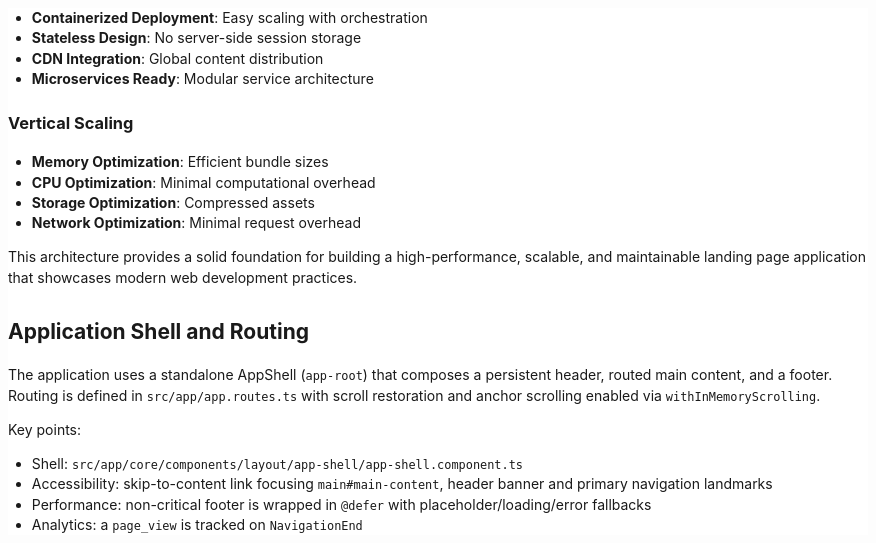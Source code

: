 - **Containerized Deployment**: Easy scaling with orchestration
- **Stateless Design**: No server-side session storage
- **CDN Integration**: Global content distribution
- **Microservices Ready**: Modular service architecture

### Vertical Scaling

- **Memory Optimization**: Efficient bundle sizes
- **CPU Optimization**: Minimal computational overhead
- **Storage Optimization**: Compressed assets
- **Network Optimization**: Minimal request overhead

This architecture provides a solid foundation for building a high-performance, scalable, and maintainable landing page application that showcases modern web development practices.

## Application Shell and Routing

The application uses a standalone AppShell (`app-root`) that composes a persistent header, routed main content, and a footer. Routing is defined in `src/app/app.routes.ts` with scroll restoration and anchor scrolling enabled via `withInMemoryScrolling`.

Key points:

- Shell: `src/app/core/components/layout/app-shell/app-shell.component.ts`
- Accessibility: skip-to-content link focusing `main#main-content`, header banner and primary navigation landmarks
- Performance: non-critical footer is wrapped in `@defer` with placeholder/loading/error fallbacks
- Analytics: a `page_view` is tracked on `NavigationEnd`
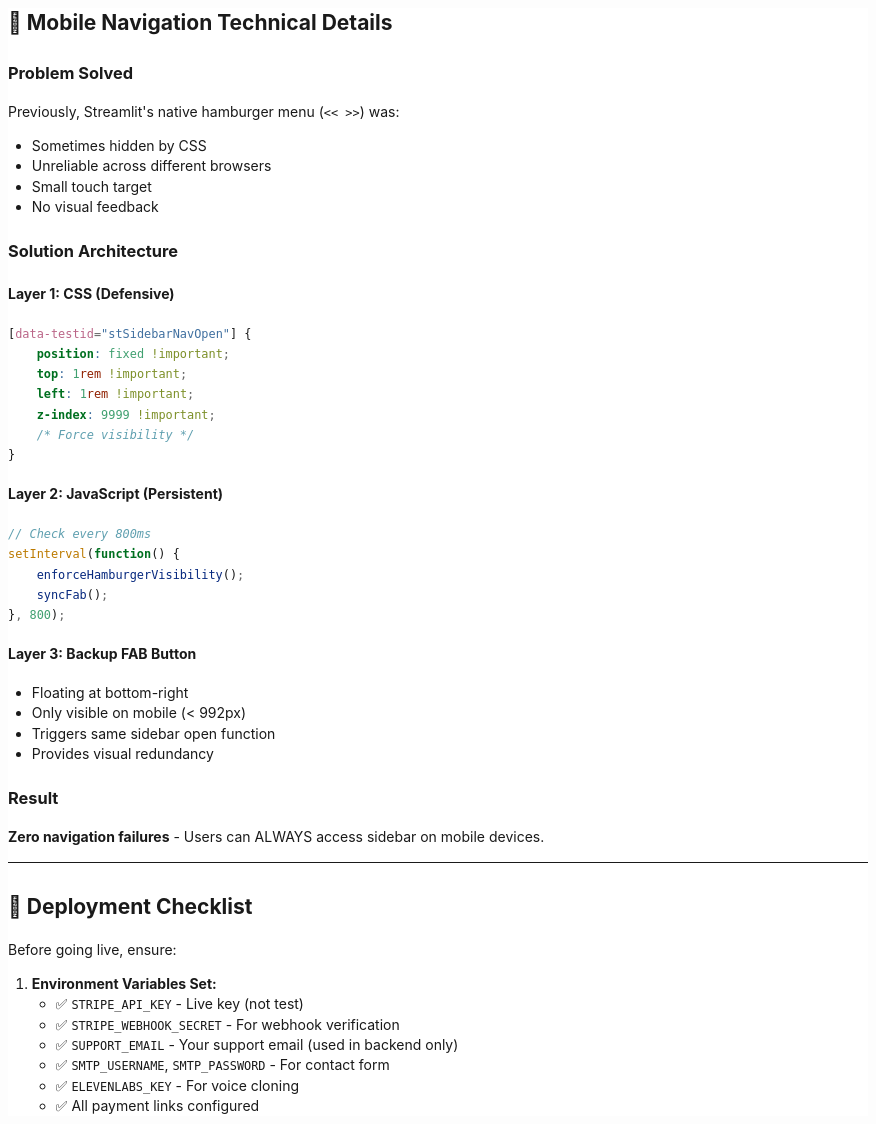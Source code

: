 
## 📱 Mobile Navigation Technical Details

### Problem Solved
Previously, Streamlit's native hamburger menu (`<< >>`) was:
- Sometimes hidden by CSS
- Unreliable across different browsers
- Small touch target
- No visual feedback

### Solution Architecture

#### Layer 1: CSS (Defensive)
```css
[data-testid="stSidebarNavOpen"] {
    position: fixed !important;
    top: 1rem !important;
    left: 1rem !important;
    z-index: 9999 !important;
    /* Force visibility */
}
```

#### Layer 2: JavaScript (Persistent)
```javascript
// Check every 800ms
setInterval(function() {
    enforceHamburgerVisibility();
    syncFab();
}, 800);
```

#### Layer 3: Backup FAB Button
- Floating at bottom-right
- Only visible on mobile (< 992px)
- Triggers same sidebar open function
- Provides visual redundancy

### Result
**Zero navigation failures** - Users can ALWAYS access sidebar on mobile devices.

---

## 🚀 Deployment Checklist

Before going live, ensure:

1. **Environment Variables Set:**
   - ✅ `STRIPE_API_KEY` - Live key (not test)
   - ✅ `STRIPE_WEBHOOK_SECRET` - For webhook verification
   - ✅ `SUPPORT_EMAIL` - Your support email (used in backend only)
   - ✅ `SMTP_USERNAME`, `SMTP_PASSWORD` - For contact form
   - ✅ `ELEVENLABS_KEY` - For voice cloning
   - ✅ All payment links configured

Problem description - Print, from the entries above, the line with "- **Microservices Ready**: Modular", the line with "## Application Shell and Routing" and all lines between them, exactly and with nothing else.

Response to the exercise -
- **Microservices Ready**: Modular service architecture

### Vertical Scaling

- **Memory Optimization**: Efficient bundle sizes
- **CPU Optimization**: Minimal computational overhead
- **Storage Optimization**: Compressed assets
- **Network Optimization**: Minimal request overhead

This architecture provides a solid foundation for building a high-performance, scalable, and maintainable landing page application that showcases modern web development practices.

## Application Shell and Routing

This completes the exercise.